一つ目小僧。一つ目の小坊主姿。豆富小僧も、一つ目という話もある。坊主姿というのは、比叡山十八代座主・良源の化身一眼一足法師からか。一つ目入道も同様かと思われる。入道話は多く、和歌山・日高では籠から現れ人を襲った。岡山・久米では長い舌で人を舐めた。関東では事八日(2月28日と12月8日)に箕借り婆と共に里に下りて来て、家々の落ち度を疫病神に知らせるとも言われる。家々には、これの一つ目を刺す柊が飾られる。

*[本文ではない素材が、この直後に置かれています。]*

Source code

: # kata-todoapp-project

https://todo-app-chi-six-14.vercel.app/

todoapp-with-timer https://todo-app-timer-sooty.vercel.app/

他にも、肥後の一つ目八幡、土佐の山爺等、一つ目の妖怪は多い。妖怪以外にも、宮崎の御手洗池には、木花咲耶姫の落とした玉の緒により片目になった鮒が。伊予松山の山越にも、弘法大師が助けたという片目鮒がいる。片目の鯉・蛇・イモリ…等の話も各地にある。
柳田國男は、一つ目小僧は山の神の零落した姿だとする。また、〈たたら製鉄〉に従事する者に片目を失う職業病がある事から、彼らの信仰する天目一箇神(アマノマヒトツノカミ)との関連も指摘している。『日本書紀』等に登場する鍛冶の神で、火男(ひょっとこ)の原型とも。和歌山の一本だたら、だいだらぼっちもこれに関連している一つ目だと考えられる。
外国においても、有名な『ギリシャ神話』の一つ目巨人、サイクロプス=キュクロープスも、優れた鍛冶師だ。ただ、民俗学者ネリー・ナウマンは〈たたら〉以前から一つ目は存在していたと言い、『アステカ神話』では、雨乞い・風・火に関する事が多いとしている。
スコットランドにも一つ目巨人のファハンが。『北欧神話』のオーディーンも、知恵を得るために片目をミーミルの泉に捧げた。
そういえば、鬼太郎も隻眼。昔は、片目は目玉おやじだと思っていた。
さて、先天的に一つ目の生物も存在する。その中の一つが、絵に描いた〈ミジンコ〉! 正岡子規のように横顔でしか見かけないが、まさかの一つ目だったとは!